Google recently released their own voice model, described as “very instructable” — meaning you can give it specific direction about tone, pacing, emotion, and it follows those instructions with more precision than typical TTS systems. The two releases together — XAI’s cloning capability and Google’s instructability — suggest the voice model space is moving faster than most people are tracking. By the time IO happens, Google’s voice story may be more developed than the current public release suggests.

For builders thinking about how to chain voice models with other AI capabilities — routing audio inputs to the right model, combining voice output with retrieval or memory systems — MindStudio is one way to handle that orchestration without writing the plumbing from scratch. It supports 200+ models and 1,000+ integrations, which matters when you’re trying to combine a voice model with a memory layer or a business tool inside a single workflow.

What Eight Signals Add Up To

The honest read on all of this is that Google has been building in parallel across more dimensions than is immediately obvious. A new Omni model. A new video model. Two Gemini version tracks (speed and memory). A memory feature (Team Food). A visual model push (Spark Robin). A live image generation tool (Nano Banana). And four new model codenames in arena tests, at least one of which might not even be Google’s.

That’s a lot of surface area for a single developer conference. The question isn’t whether Google has things to announce — clearly they do. The question is whether the things they announce will survive actual use. Benchmarks are one thing. The everyday experience of using a model that hedges, or a video generator that drifts, or a memory system that misremembers — that’s the test that matters.

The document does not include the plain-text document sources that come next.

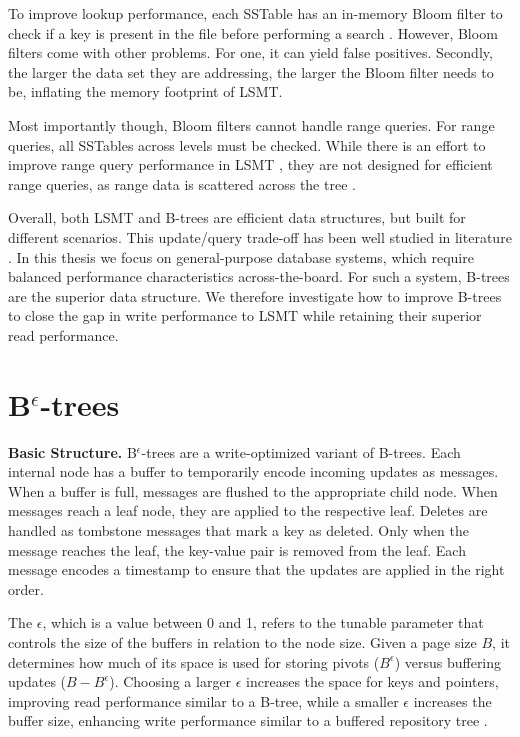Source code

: To improve lookup performance, each SSTable has an in-memory Bloom filter to check if a key is present in the file before performing a search \cite{chang2008bigtable}.
However, Bloom filters come with other problems. 
For one, it can yield false positives.
Secondly, the larger the data set they are addressing, the larger the Bloom filter needs to be, inflating the memory footprint of \ac{LSMT}.

Most importantly though, Bloom filters cannot handle range queries.
For range queries, all SSTables across levels must be checked. 
While there is an effort to improve range query performance in \ac{LSMT} \cite{zhong2021remix}, they are not designed for efficient range queries, as range data is scattered across the tree \cite{sarkar2022lsmt}.

Overall, both \ac{LSMT} and B-trees are efficient data structures, but built for different scenarios.
This update/query trade-off has been well studied in literature \cite{brodal2003lower}.
In this thesis we focus on general-purpose database systems, which require balanced performance characteristics across-the-board.
For such a system, B-trees are the superior data structure.
We therefore investigate how to improve B-trees to close the gap in write performance to \ac{LSMT} while retaining their superior read performance.


\section{B$^\epsilon$-trees}
\label{sec:related-work-bepsilontrees}
\textbf{Basic Structure.}
B$^\epsilon$-trees \cite{bender2015epsilon} are a write-optimized variant of B-trees.
Each internal node has a buffer to temporarily encode incoming updates as messages.
When a buffer is full, messages are flushed to the appropriate child node.
When messages reach a leaf node, they are applied to the respective leaf.
Deletes are handled as tombstone messages that mark a key as deleted. Only when the message reaches the leaf, the key-value pair is removed from the leaf.
Each message encodes a timestamp to ensure that the updates are applied in the right order.

The $\epsilon$, which is a value between 0 and 1, refers to the tunable parameter that controls the size of the buffers in relation to the node size.
Given a page size $B$, it determines how much of its space is used for storing pivots ($B^\epsilon$) versus buffering updates ($B - B^\epsilon$).
Choosing a larger $\epsilon$ increases the space for keys and pointers, improving read performance similar to a B-tree, while a smaller $\epsilon$ increases the buffer size, enhancing write performance similar to a buffered repository tree \cite{buchsbaum2000external}.

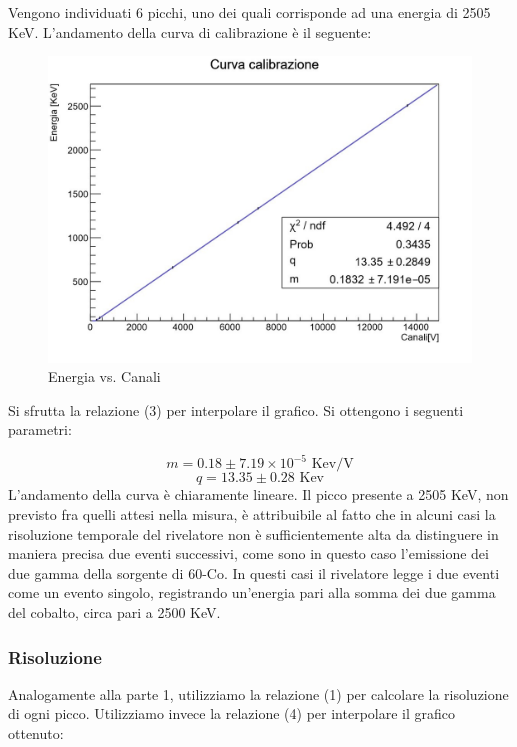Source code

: \documentclass[a4paper,10pt]{article}
\newcommand*{\unit}[1]{\ensuremath{\mathrm{\,#1}}}
\begin{document}
Vengono individuati 6 picchi, uno dei quali corrisponde ad una energia di 2505 KeV. L'andamento della curva di calibrazione \`e il seguente:

\begin{figure}[H]
    \centering
    \includegraphics[scale=0.45]{grafici/rettacalibrazionemultigamma}
    \caption{Energia vs. Canali}
\end{figure}

Si sfrutta la relazione (3) per interpolare il grafico. Si ottengono i seguenti parametri:

$$
	m=0.18 \pm 7.19 \times 10^{-5}\, \unit{Kev/V}
$$
$$
	q=13.35 \pm 0.28\, \unit{Kev}
$$
L'andamento della curva \`e chiaramente lineare. Il picco presente a 2505 KeV, non previsto fra quelli attesi nella misura, \`e attribuibile al fatto che in alcuni casi la risoluzione temporale del rivelatore non \`e sufficientemente alta da distinguere in maniera precisa due eventi successivi, come sono in questo caso l'emissione dei due gamma della sorgente di 60-Co. In questi casi il rivelatore legge i due eventi come un evento singolo, registrando un'energia pari alla somma dei due gamma del cobalto, circa pari a 2500 KeV.


\subsubsection{Risoluzione}
Analogamente alla parte 1, utilizziamo la relazione (1) per calcolare la risoluzione di ogni picco. Utilizziamo invece la relazione (4) per interpolare il grafico ottenuto:
\end{document}
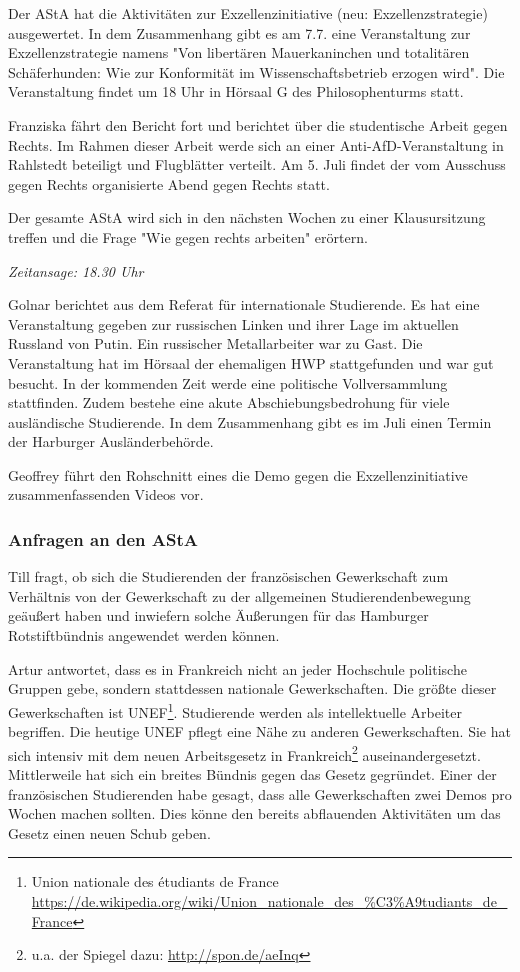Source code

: \documentclass[ngerman,headheight=70pt]{scrartcl}
\begin{document}
    Der AStA hat die Aktivitäten zur Exzellenzinitiative (neu: Exzellenzstrategie)
    ausgewertet. In dem Zusammenhang gibt es am 7.7. eine Veranstaltung zur
    Exzellenzstrategie namens "Von libertären Mauerkaninchen und totalitären
    Schäferhunden: Wie zur Konformität im Wissenschaftsbetrieb erzogen wird".
    Die Veranstaltung findet um 18 Uhr in Hörsaal G des Philosophenturms statt.

    Franziska fährt den Bericht fort und berichtet über die studentische Arbeit
    gegen Rechts. Im Rahmen dieser Arbeit werde sich an einer Anti-AfD-Veranstaltung
    in Rahlstedt beteiligt und Flugblätter verteilt.
    Am 5. Juli findet der vom Ausschuss gegen Rechts organisierte Abend gegen
    Rechts statt.

    Der gesamte AStA wird sich in den nächsten Wochen zu einer Klausursitzung
    treffen und die Frage "Wie gegen rechts arbeiten" erörtern.

    \textit{Zeitansage: 18.30 Uhr}

    Golnar berichtet aus dem Referat für internationale Studierende. Es hat eine
    Veranstaltung gegeben zur russischen Linken und ihrer Lage im aktuellen Russland
    von Putin. Ein russischer Metallarbeiter war zu Gast. Die Veranstaltung hat
    im Hörsaal der ehemaligen HWP stattgefunden und war gut besucht.
    In der kommenden Zeit werde eine politische Vollversammlung stattfinden.
    Zudem bestehe eine akute Abschiebungsbedrohung für viele ausländische
    Studierende. In dem Zusammenhang gibt es im Juli einen Termin der Harburger
    Ausländerbehörde.

    Geoffrey führt den Rohschnitt eines die Demo gegen die Exzellenzinitiative
    zusammenfassenden Videos vor.

    \subsubsection{Anfragen an den AStA}

    Till fragt, ob sich die Studierenden der französischen Gewerkschaft zum
    Verhältnis von der Gewerkschaft zu der allgemeinen Studierendenbewegung
    geäußert haben und inwiefern solche Äußerungen für das Hamburger Rotstiftbündnis
    angewendet werden können.

    Artur antwortet, dass es in Frankreich nicht an jeder Hochschule politische
    Gruppen gebe, sondern stattdessen nationale Gewerkschaften. Die größte
    dieser Gewerkschaften ist UNEF\footnote{Union nationale des étudiants de France\\
    \url{https://de.wikipedia.org/wiki/Union\_nationale\_des\_\%C3\%A9tudiants\_de\_France}}.
    Studierende werden als intellektuelle Arbeiter begriffen. Die heutige UNEF
    pflegt eine Nähe zu anderen Gewerkschaften. Sie hat sich intensiv mit dem
    neuen Arbeitsgesetz in Frankreich\footnote{u.a. der Spiegel dazu:
    \url{http://spon.de/aeInq}}
    auseinandergesetzt. Mittlerweile hat sich ein breites Bündnis gegen das Gesetz
    gegründet. Einer der französischen Studierenden habe gesagt, dass alle
    Gewerkschaften zwei Demos pro Wochen machen sollten. Dies könne den bereits
    abflauenden Aktivitäten um das Gesetz einen neuen Schub geben.
\end{document}
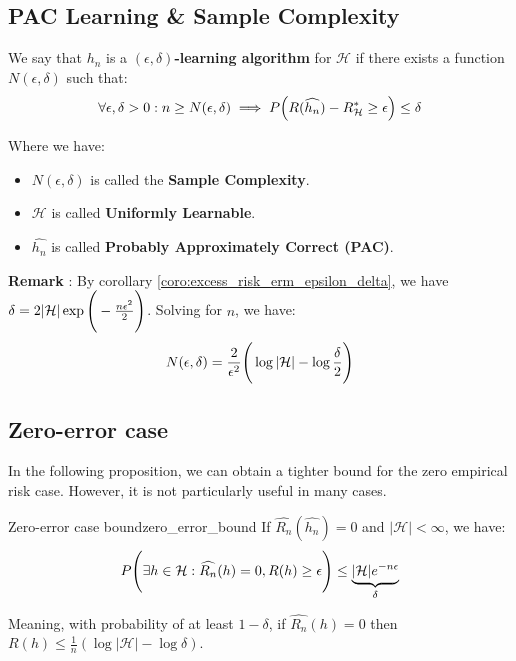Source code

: \subsection{PAC Learning \& Sample Complexity}
\begin{definition}
    We say that $\widehat{h_n}$ is a \textbf{$(\epsilon, \delta)$-learning algorithm} for $\mathcal{H}$ if there exists a function $N(\epsilon, \delta)$ such that: 
    \begin{align*}
        \forall \epsilon, \delta > 0 : n \ge N(\epsilon, \delta) \implies 
        P\Big( R(\widehat{h_n}) - R_\mathcal{H}^* \ge \epsilon \Big) \le \delta
    \end{align*}   

    \noindent Where we have:
    \begin{itemize}
        \item $N(\epsilon, \delta)$ is called the \textbf{Sample Complexity}.
        \item $\mathcal{H}$ is called \textbf{Uniformly Learnable}.
        \item $\widehat{h_n}$ is called \textbf{Probably Approximately Correct (PAC)}.
    \end{itemize}
\end{definition}
\textbf{Remark} : By corollary \ref{coro:excess_risk_erm_epsilon_delta}, we have $\delta = 2|\mathcal{H}|\exp\Bigg( -\frac{n\epsilon^2}{2} \Bigg)$. Solving for $n$, we have:
\begin{align*}
    N(\epsilon, \delta) = \frac{2}{\epsilon^2}\Bigg( 
        \log|\mathcal{H}| - \log\frac{\delta}{2}
     \Bigg)
\end{align*}



\subsection{Zero-error case}
In the following proposition, we can obtain a tighter bound for the zero empirical risk case. However, it is not particularly useful in many cases.

\begin{proposition}{Zero-error case bound}{zero_error_bound}
    If $\widehat{R_n}(\widehat{h_n})=0$ and $|\mathcal{H}| < \infty$, we have:
    \begin{align*}
        P\Bigg( 
            \exists h \in \mathcal{H} : \widehat{R_n}(h) = 0, R(h)\ge\epsilon
         \Bigg) \le \underbrace{|\mathcal{H}|e^{-n\epsilon}}_{\delta}
    \end{align*}

    \noindent Meaning, with probability of at least $1-\delta$, if $\widehat{R_n}(h)=0$ then $R(h)\le \frac{1}{n}(\log|\mathcal{H}| - \log\delta)$.
\end{proposition}

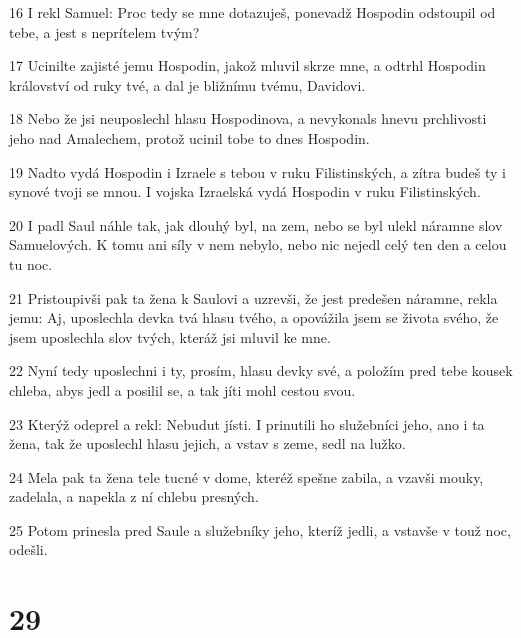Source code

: \par 16 I rekl Samuel: Proc tedy se mne dotazuješ, ponevadž Hospodin odstoupil od tebe, a jest s neprítelem tvým?
\par 17 Ucinilte zajisté jemu Hospodin, jakož mluvil skrze mne, a odtrhl Hospodin království od ruky tvé, a dal je bližnímu tvému, Davidovi.
\par 18 Nebo že jsi neuposlechl hlasu Hospodinova, a nevykonals hnevu prchlivosti jeho nad Amalechem, protož ucinil tobe to dnes Hospodin.
\par 19 Nadto vydá Hospodin i Izraele s tebou v ruku Filistinských, a zítra budeš ty i synové tvoji se mnou. I vojska Izraelská vydá Hospodin v ruku Filistinských.
\par 20 I padl Saul náhle tak, jak dlouhý byl, na zem, nebo se byl ulekl náramne slov Samuelových. K tomu ani síly v nem nebylo, nebo nic nejedl celý ten den a celou tu noc.
\par 21 Pristoupivši pak ta žena k Saulovi a uzrevši, že jest predešen náramne, rekla jemu: Aj, uposlechla devka tvá hlasu tvého, a opovážila jsem se života svého, že jsem uposlechla slov tvých, kteráž jsi mluvil ke mne.
\par 22 Nyní tedy uposlechni i ty, prosím, hlasu devky své, a položím pred tebe kousek chleba, abys jedl a posilil se, a tak jíti mohl cestou svou.
\par 23 Kterýž odeprel a rekl: Nebudut jísti. I prinutili ho služebníci jeho, ano i ta žena, tak že uposlechl hlasu jejich, a vstav s zeme, sedl na lužko.
\par 24 Mela pak ta žena tele tucné v dome, kteréž spešne zabila, a vzavši mouky, zadelala, a napekla z ní chlebu presných.
\par 25 Potom prinesla pred Saule a služebníky jeho, kteríž jedli, a vstavše v touž noc, odešli.

\chapter{29}

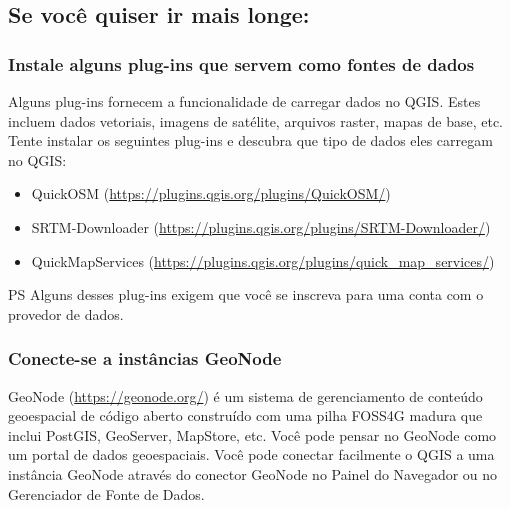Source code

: \documentclass[
  portuguese,
]{krantz}
\providecommand{\tightlist}{%
  \setlength{\itemsep}{0pt}\setlength{\parskip}{0pt}}
\begin{document}
\hypertarget{se-vocuxea-quiser-ir-mais-longe-2}{%
\subsection{Se você quiser ir mais longe:}\label{se-vocuxea-quiser-ir-mais-longe-2}}

\hypertarget{instale-alguns-plug-ins-que-servem-como-fontes-de-dados}{%
\subsubsection{\texorpdfstring{\textbf{Instale alguns plug-ins que servem como fontes de dados}}{Instale alguns plug-ins que servem como fontes de dados}}\label{instale-alguns-plug-ins-que-servem-como-fontes-de-dados}}

Alguns plug-ins fornecem a funcionalidade de carregar dados no QGIS. Estes incluem dados vetoriais, imagens de satélite, arquivos raster, mapas de base, etc. Tente instalar os seguintes plug-ins e descubra que tipo de dados eles carregam no QGIS:

\begin{itemize}
\tightlist
\item
  QuickOSM (\url{https://plugins.qgis.org/plugins/QuickOSM/})
\item
  SRTM-Downloader (\url{https://plugins.qgis.org/plugins/SRTM-Downloader/})
\item
  QuickMapServices (\url{https://plugins.qgis.org/plugins/quick_map_services/})
\end{itemize}

PS Alguns desses plug-ins exigem que você se inscreva para uma conta com o provedor de dados.

\hypertarget{conecte-se-a-instuxe2ncias-geonode}{%
\subsubsection{\texorpdfstring{\textbf{Conecte-se a instâncias GeoNode}}{Conecte-se a instâncias GeoNode}}\label{conecte-se-a-instuxe2ncias-geonode}}

GeoNode (\url{https://geonode.org/}) é um sistema de gerenciamento de conteúdo geoespacial de código aberto construído com uma pilha FOSS4G madura que inclui PostGIS, GeoServer, MapStore, etc. Você pode pensar no GeoNode como um portal de dados geoespaciais. Você pode conectar facilmente o QGIS a uma instância GeoNode através do conector GeoNode no Painel do Navegador ou no Gerenciador de Fonte de Dados.
\end{document}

Google IO is a few weeks out. The codenames will get real names. The leaks will either hold up or they won’t. But the pattern of what’s surfacing — the breadth of it, the specificity of the codenames, the fact that Nano Banana is already live — suggests this isn’t a conference where Google shows up with one big thing. It looks more like a conference where they show up with everything they’ve been sitting on.

That’s either a sign of real momentum or a sign of a company trying to cover too much ground at once. We’ll find out which one soon enough.